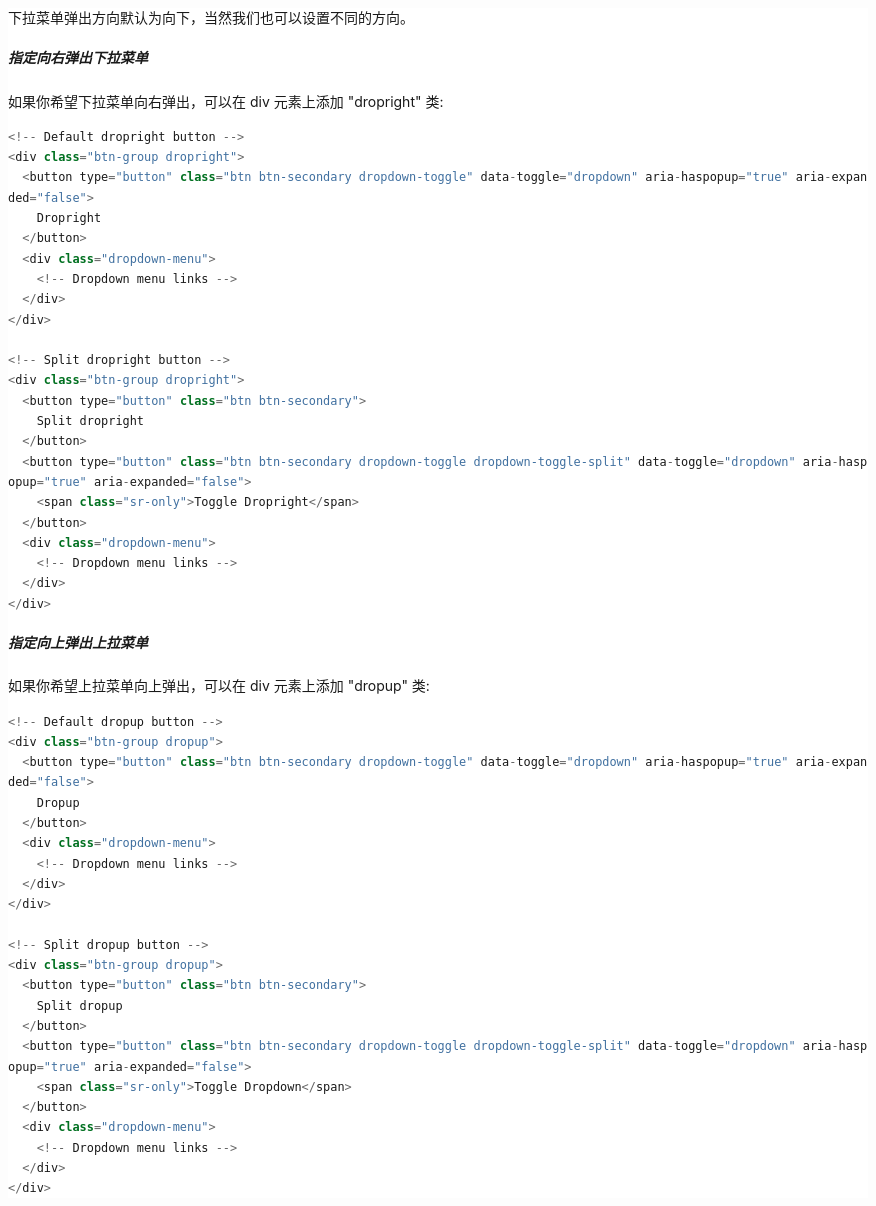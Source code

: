 下拉菜单弹出方向默认为向下，当然我们也可以设置不同的方向。

##### 指定向右弹出下拉菜单

如果你希望下拉菜单向右弹出，可以在 div 元素上添加 "dropright" 类:

```javascript
<!-- Default dropright button -->
<div class="btn-group dropright">
  <button type="button" class="btn btn-secondary dropdown-toggle" data-toggle="dropdown" aria-haspopup="true" aria-expanded="false">
    Dropright
  </button>
  <div class="dropdown-menu">
    <!-- Dropdown menu links -->
  </div>
</div>
 
<!-- Split dropright button -->
<div class="btn-group dropright">
  <button type="button" class="btn btn-secondary">
    Split dropright
  </button>
  <button type="button" class="btn btn-secondary dropdown-toggle dropdown-toggle-split" data-toggle="dropdown" aria-haspopup="true" aria-expanded="false">
    <span class="sr-only">Toggle Dropright</span>
  </button>
  <div class="dropdown-menu">
    <!-- Dropdown menu links -->
  </div>
</div>
```

##### 指定向上弹出上拉菜单

如果你希望上拉菜单向上弹出，可以在 div 元素上添加 "dropup" 类:

```javascript
<!-- Default dropup button -->
<div class="btn-group dropup">
  <button type="button" class="btn btn-secondary dropdown-toggle" data-toggle="dropdown" aria-haspopup="true" aria-expanded="false">
    Dropup
  </button>
  <div class="dropdown-menu">
    <!-- Dropdown menu links -->
  </div>
</div>
 
<!-- Split dropup button -->
<div class="btn-group dropup">
  <button type="button" class="btn btn-secondary">
    Split dropup
  </button>
  <button type="button" class="btn btn-secondary dropdown-toggle dropdown-toggle-split" data-toggle="dropdown" aria-haspopup="true" aria-expanded="false">
    <span class="sr-only">Toggle Dropdown</span>
  </button>
  <div class="dropdown-menu">
    <!-- Dropdown menu links -->
  </div>
</div>
```
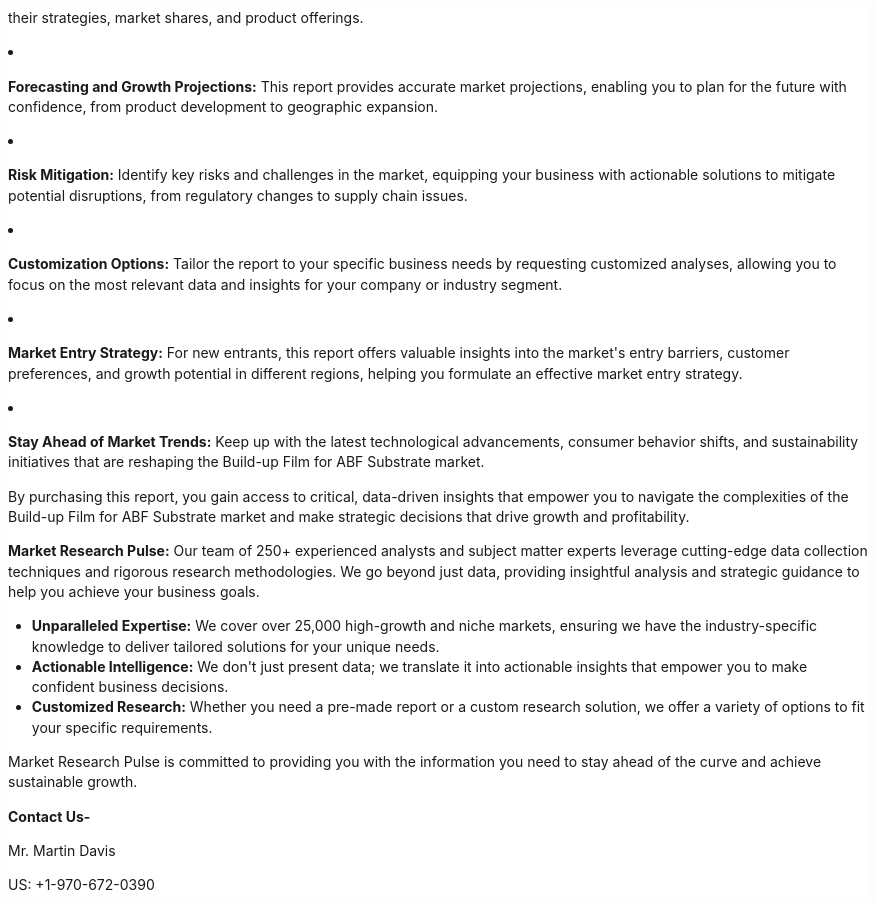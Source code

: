 their strategies, market shares, and product offerings.</p></li><li><p><strong>Forecasting and Growth Projections:</strong> This report provides accurate market projections, enabling you to plan for the future with confidence, from product development to geographic expansion.</p></li><li><p><strong>Risk Mitigation:</strong> Identify key risks and challenges in the market, equipping your business with actionable solutions to mitigate potential disruptions, from regulatory changes to supply chain issues.</p></li><li><p><strong>Customization Options:</strong> Tailor the report to your specific business needs by requesting customized analyses, allowing you to focus on the most relevant data and insights for your company or industry segment.</p></li><li><p><strong>Market Entry Strategy:</strong> For new entrants, this report offers valuable insights into the market's entry barriers, customer preferences, and growth potential in different regions, helping you formulate an effective market entry strategy.</p></li><li><p><strong>Stay Ahead of Market Trends:</strong> Keep up with the latest technological advancements, consumer behavior shifts, and sustainability initiatives that are reshaping the Build-up Film for ABF Substrate market.</p></li></ol><p>By purchasing this report, you gain access to critical, data-driven insights that empower you to navigate the complexities of the Build-up Film for ABF Substrate market and make strategic decisions that drive growth and profitability.</p><p><strong>Market Research Pulse:</strong>&nbsp;Our team of 250+ experienced analysts and subject matter experts leverage cutting-edge data collection techniques and rigorous research methodologies. We go beyond just data, providing insightful analysis and strategic guidance to help you achieve your business goals.</p><ul><li><strong>Unparalleled Expertise:</strong>&nbsp;We cover over 25,000 high-growth and niche markets, ensuring we have the industry-specific knowledge to deliver tailored solutions for your unique needs.</li><li><strong>Actionable Intelligence:</strong>&nbsp;We don't just present data; we translate it into actionable insights that empower you to make confident business decisions.</li><li><strong>Customized Research:</strong>&nbsp;Whether you need a pre-made report or a custom research solution, we offer a variety of options to fit your specific requirements.</li></ul><p>Market Research Pulse is committed to providing you with the information you need to stay ahead of the curve and achieve sustainable growth.</p><p><strong>Contact Us-</strong></p><p>Mr. Martin Davis</p><p>US: +1-970-672-0390</p>
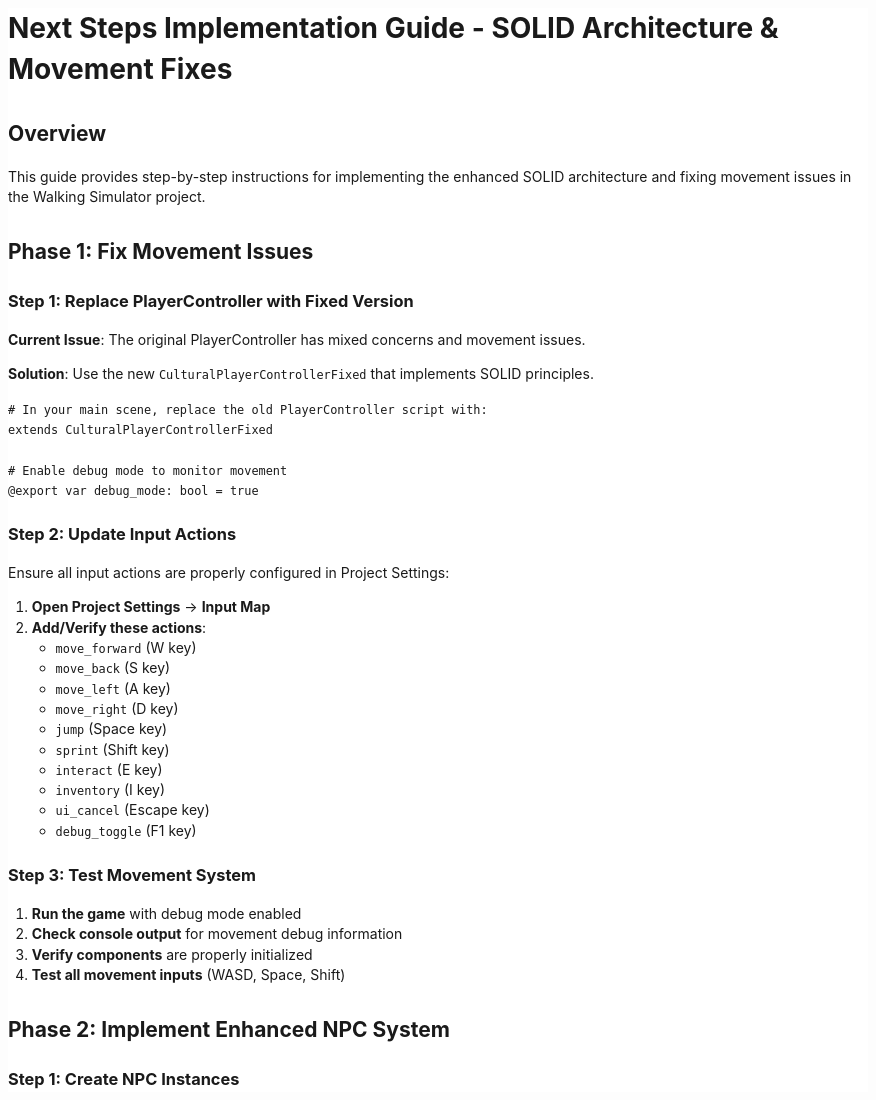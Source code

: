 # Next Steps Implementation Guide - SOLID Architecture & Movement Fixes

## Overview
This guide provides step-by-step instructions for implementing the enhanced SOLID architecture and fixing movement issues in the Walking Simulator project.

## Phase 1: Fix Movement Issues

### Step 1: Replace PlayerController with Fixed Version

**Current Issue**: The original PlayerController has mixed concerns and movement issues.

**Solution**: Use the new `CulturalPlayerControllerFixed` that implements SOLID principles.

```gdscript
# In your main scene, replace the old PlayerController script with:
extends CulturalPlayerControllerFixed

# Enable debug mode to monitor movement
@export var debug_mode: bool = true
```

### Step 2: Update Input Actions

Ensure all input actions are properly configured in Project Settings:

1. **Open Project Settings** → **Input Map**
2. **Add/Verify these actions**:
   - `move_forward` (W key)
   - `move_back` (S key)
   - `move_left` (A key)
   - `move_right` (D key)
   - `jump` (Space key)
   - `sprint` (Shift key)
   - `interact` (E key)
   - `inventory` (I key)
   - `ui_cancel` (Escape key)
   - `debug_toggle` (F1 key)

### Step 3: Test Movement System

1. **Run the game** with debug mode enabled
2. **Check console output** for movement debug information
3. **Verify components** are properly initialized
4. **Test all movement inputs** (WASD, Space, Shift)

## Phase 2: Implement Enhanced NPC System

### Step 1: Create NPC Instances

=-=-=-=-=

Find each line above with the string "Settings", then report how many there are. Write only the number.

EXPECTED ANSWER - 2